‘Fake news’ didn’t exist once upon a time. I say once upon a time, but it was less than a year ago that the phrase entered common parlance. Before then it was ‘misinformation’ or ‘propaganda’ or, if you remember far enough back, ‘lies’.
The term, was mainly employed to discredit Brexiteers in the build-up to and aftermath of Britain’s EU referendum – remember ‘Project Fear’? – before being turned on Remainers by Brexiteers when the latter realised how potent it was. Then along came The Donald, and the solidifying of ‘post-truth’ politics.
In the meantime, as was to be expected, ‘fake news’ spread to other areas of the media; and now it seems that the onus has fallen on readers to inform journalists, instead of the other way round..
Take last week’s Telegraph, for example, which trumpeted an article suggesting just half a pint of beer a week could harden arteries, leaving drinkers at risk of severe, immediate, health risks. It was later picked up by the Mirror.

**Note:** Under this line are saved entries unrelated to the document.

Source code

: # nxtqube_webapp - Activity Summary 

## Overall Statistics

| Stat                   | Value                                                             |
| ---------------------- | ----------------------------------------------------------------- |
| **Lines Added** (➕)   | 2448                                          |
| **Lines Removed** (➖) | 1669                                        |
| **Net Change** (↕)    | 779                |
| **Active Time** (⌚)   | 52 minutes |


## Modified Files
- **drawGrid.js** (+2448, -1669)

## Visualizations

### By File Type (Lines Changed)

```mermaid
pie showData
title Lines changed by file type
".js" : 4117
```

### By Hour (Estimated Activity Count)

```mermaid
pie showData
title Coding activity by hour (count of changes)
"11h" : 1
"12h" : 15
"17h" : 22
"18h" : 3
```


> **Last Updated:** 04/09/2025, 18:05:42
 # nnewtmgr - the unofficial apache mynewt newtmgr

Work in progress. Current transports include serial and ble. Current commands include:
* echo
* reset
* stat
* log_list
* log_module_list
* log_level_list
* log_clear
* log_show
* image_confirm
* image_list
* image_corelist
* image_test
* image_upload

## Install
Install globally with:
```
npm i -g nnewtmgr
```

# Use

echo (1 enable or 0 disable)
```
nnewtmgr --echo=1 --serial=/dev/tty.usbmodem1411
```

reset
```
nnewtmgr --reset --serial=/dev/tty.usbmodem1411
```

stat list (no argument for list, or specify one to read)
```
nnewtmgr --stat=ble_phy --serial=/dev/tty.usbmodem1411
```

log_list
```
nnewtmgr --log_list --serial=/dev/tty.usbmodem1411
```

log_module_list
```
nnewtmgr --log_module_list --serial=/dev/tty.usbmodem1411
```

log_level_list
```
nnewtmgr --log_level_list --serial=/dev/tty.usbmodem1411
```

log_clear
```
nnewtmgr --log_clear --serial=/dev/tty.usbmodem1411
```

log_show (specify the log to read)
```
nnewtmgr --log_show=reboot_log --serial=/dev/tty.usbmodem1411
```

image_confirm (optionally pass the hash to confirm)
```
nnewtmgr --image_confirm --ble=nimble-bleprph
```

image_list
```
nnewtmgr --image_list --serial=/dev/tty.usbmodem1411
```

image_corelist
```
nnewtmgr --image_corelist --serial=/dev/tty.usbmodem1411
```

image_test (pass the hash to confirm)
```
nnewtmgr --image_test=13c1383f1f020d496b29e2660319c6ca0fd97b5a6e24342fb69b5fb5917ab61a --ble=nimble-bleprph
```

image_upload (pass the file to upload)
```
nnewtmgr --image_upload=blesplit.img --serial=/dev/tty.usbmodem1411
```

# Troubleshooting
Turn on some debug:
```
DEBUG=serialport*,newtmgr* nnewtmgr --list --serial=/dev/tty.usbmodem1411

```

Yes, that’s right. Half a pint per week.
Many, no doubt, will have seen it and believed it. Luckily, many more read it and wept with laughter, chief among them Chris Snowdon of the Institute for Economic Affairs, who used a burst of tweets to point out that the report in the Telegraph was based on dodgy evidence – and, most embarrassingly, a typo.!The study, in fact, proved moderate drinking had health benefits that far outweighed the negatives.
The Telegraph promptly deleted the article and all references to it, without so much as a clarification. The verdict? ‘I hesitate to call anything a new low in health reporting,’ says Snowdon, ‘but this is definitely in the same postcode as the nadir.’